More than two years after a judge ordered rapper Future to secure a $500,000 life insurance policy for his son Prince, the policy still does not exist. That is the claim at the center of a new legal filing from Brittni Mealy, the rapper’s ex-girlfriend and Prince’s mother, who is now asking a court to hold Future in contempt and have him jailed until he complies.
Court documents obtained by multiple outlets detail Mealy’s petition, which states that over 18 months passed after the compliance deadline with no action taken by Future despite repeated written requests. She is not asking for money. She is asking for accountability, and she wants a judge to force the issue.
As of this report, Future has not publicly responded to the petition.
How the order came about
The life insurance requirement was part of a broader 2023 ruling that also resulted in an increase to Future’s monthly child support payments. Prior to the ruling, He had been paying $3,000 per month toward Prince’s support, a figure Mealy argued was inadequate given the rapper’s earnings. A judge agreed, and financial records introduced during the proceedings showed He was earning approximately $30,000 per month. His payments were raised to $5,000 monthly as part of the same arrangement that mandated the insurance policy.
The life insurance policy was structured with Mealy listed as trustee, a standard arrangement in custody agreements designed to protect a child’s financial future in the event of a parent’s death. Future was required to open the policy with Prince named as the beneficiary. According to Mealy’s filing, that never happened.

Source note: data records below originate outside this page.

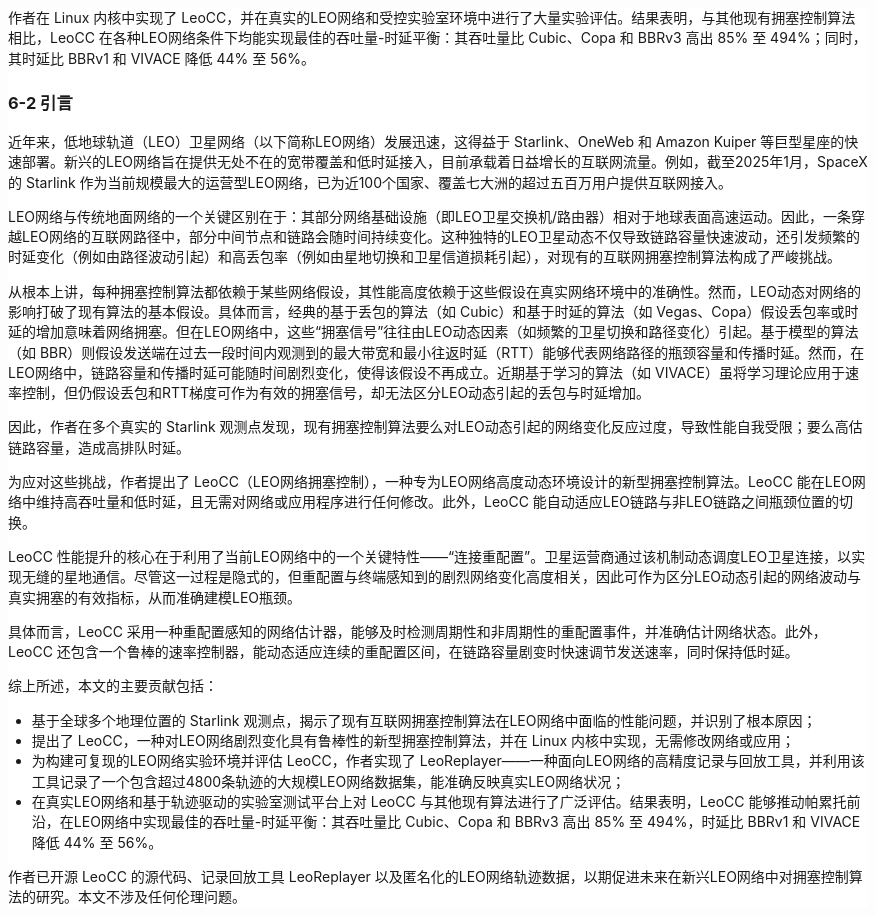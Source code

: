 作者在 Linux 内核中实现了 LeoCC，并在真实的LEO网络和受控实验室环境中进行了大量实验评估。结果表明，与其他现有拥塞控制算法相比，LeoCC 在各种LEO网络条件下均能实现最佳的吞吐量-时延平衡：其吞吐量比 Cubic、Copa 和 BBRv3 高出 85% 至 494%；同时，其时延比 BBRv1 和 VIVACE 降低 44% 至 56%。

### 6-2 引言

近年来，低地球轨道（LEO）卫星网络（以下简称LEO网络）发展迅速，这得益于 Starlink、OneWeb 和 Amazon Kuiper 等巨型星座的快速部署。新兴的LEO网络旨在提供无处不在的宽带覆盖和低时延接入，目前承载着日益增长的互联网流量。例如，截至2025年1月，SpaceX 的 Starlink 作为当前规模最大的运营型LEO网络，已为近100个国家、覆盖七大洲的超过五百万用户提供互联网接入。

LEO网络与传统地面网络的一个关键区别在于：其部分网络基础设施（即LEO卫星交换机/路由器）相对于地球表面高速运动。因此，一条穿越LEO网络的互联网路径中，部分中间节点和链路会随时间持续变化。这种独特的LEO卫星动态不仅导致链路容量快速波动，还引发频繁的时延变化（例如由路径波动引起）和高丢包率（例如由星地切换和卫星信道损耗引起），对现有的互联网拥塞控制算法构成了严峻挑战。

从根本上讲，每种拥塞控制算法都依赖于某些网络假设，其性能高度依赖于这些假设在真实网络环境中的准确性。然而，LEO动态对网络的影响打破了现有算法的基本假设。具体而言，经典的基于丢包的算法（如 Cubic）和基于时延的算法（如 Vegas、Copa）假设丢包率或时延的增加意味着网络拥塞。但在LEO网络中，这些“拥塞信号”往往由LEO动态因素（如频繁的卫星切换和路径变化）引起。基于模型的算法（如 BBR）则假设发送端在过去一段时间内观测到的最大带宽和最小往返时延（RTT）能够代表网络路径的瓶颈容量和传播时延。然而，在LEO网络中，链路容量和传播时延可能随时间剧烈变化，使得该假设不再成立。近期基于学习的算法（如 VIVACE）虽将学习理论应用于速率控制，但仍假设丢包和RTT梯度可作为有效的拥塞信号，却无法区分LEO动态引起的丢包与时延增加。

因此，作者在多个真实的 Starlink 观测点发现，现有拥塞控制算法要么对LEO动态引起的网络变化反应过度，导致性能自我受限；要么高估链路容量，造成高排队时延。

为应对这些挑战，作者提出了 LeoCC（LEO网络拥塞控制），一种专为LEO网络高度动态环境设计的新型拥塞控制算法。LeoCC 能在LEO网络中维持高吞吐量和低时延，且无需对网络或应用程序进行任何修改。此外，LeoCC 能自动适应LEO链路与非LEO链路之间瓶颈位置的切换。

LeoCC 性能提升的核心在于利用了当前LEO网络中的一个关键特性——“连接重配置”。卫星运营商通过该机制动态调度LEO卫星连接，以实现无缝的星地通信。尽管这一过程是隐式的，但重配置与终端感知到的剧烈网络变化高度相关，因此可作为区分LEO动态引起的网络波动与真实拥塞的有效指标，从而准确建模LEO瓶颈。

具体而言，LeoCC 采用一种重配置感知的网络估计器，能够及时检测周期性和非周期性的重配置事件，并准确估计网络状态。此外，LeoCC 还包含一个鲁棒的速率控制器，能动态适应连续的重配置区间，在链路容量剧变时快速调节发送速率，同时保持低时延。

综上所述，本文的主要贡献包括：
- 基于全球多个地理位置的 Starlink 观测点，揭示了现有互联网拥塞控制算法在LEO网络中面临的性能问题，并识别了根本原因；
- 提出了 LeoCC，一种对LEO网络剧烈变化具有鲁棒性的新型拥塞控制算法，并在 Linux 内核中实现，无需修改网络或应用；
- 为构建可复现的LEO网络实验环境并评估 LeoCC，作者实现了 LeoReplayer——一种面向LEO网络的高精度记录与回放工具，并利用该工具记录了一个包含超过4800条轨迹的大规模LEO网络数据集，能准确反映真实LEO网络状况；
- 在真实LEO网络和基于轨迹驱动的实验室测试平台上对 LeoCC 与其他现有算法进行了广泛评估。结果表明，LeoCC 能够推动帕累托前沿，在LEO网络中实现最佳的吞吐量-时延平衡：其吞吐量比 Cubic、Copa 和 BBRv3 高出 85% 至 494%，时延比 BBRv1 和 VIVACE 降低 44% 至 56%。

作者已开源 LeoCC 的源代码、记录回放工具 LeoReplayer 以及匿名化的LEO网络轨迹数据，以期促进未来在新兴LEO网络中对拥塞控制算法的研究。本文不涉及任何伦理问题。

A relationship defined by conflict
The legal dispute does not exist in a vacuum. Mealy and Future’s co-parenting relationship has been contentious for years, with tensions that have occasionally spilled into public view. In 2021, a dispute erupted publicly after Mealy alleged Future called her a derogatory name in text messages when she asked him to buy Prince school clothes. She posted what she described as the exchange on her Instagram Stories, and the resulting back-and-forth drew significant attention.
During that same period, Mealy accused Him of going months without seeing their son despite living in the same state. She described his involvement as inconsistent and said his unpredictable schedule made co-parenting difficult to maintain. He did not address those specific claims publicly at the time.
The current contempt petition represents a significant escalation from that earlier friction. What began as disputes over communication and presence has now become a formal legal action with potential criminal consequences.
What contempt could mean
If the court finds Future in contempt, the consequences could extend beyond financial penalties. Contempt findings in family court cases tied to child welfare are treated seriously by judges, and incarceration until compliance is a tool courts use when other remedies have failed. Mealy’s petition is specifically structured around that outcome, requesting that Future be held until the policy is actually opened rather than simply fined.
The situation puts Future in a position where inaction carries real legal risk. Courts generally have limited tolerance for prolonged non-compliance with orders tied directly to a child’s welfare, and the two-year gap since the compliance deadline gives Mealy a straightforward argument about the pattern of behavior.
A complicated family picture
Future, born Nayvadius DeMun Cash, is a father to seven children. Prince, who is 12 years old, is among them. His other children are Jakobi, Future Zahir, Hendrix, Kash, Londyn and Paris. The breadth of his parenting obligations has been a recurring subject in his various legal matters over the years, each involving different mothers and different arrangements.
The Prince situation stands out because it has now moved past financial disagreements into territory where a judge could order incarceration. His next move in response to Mealy’s petition will determine how quickly this reaches a hearing and what options remain available to him before the court acts.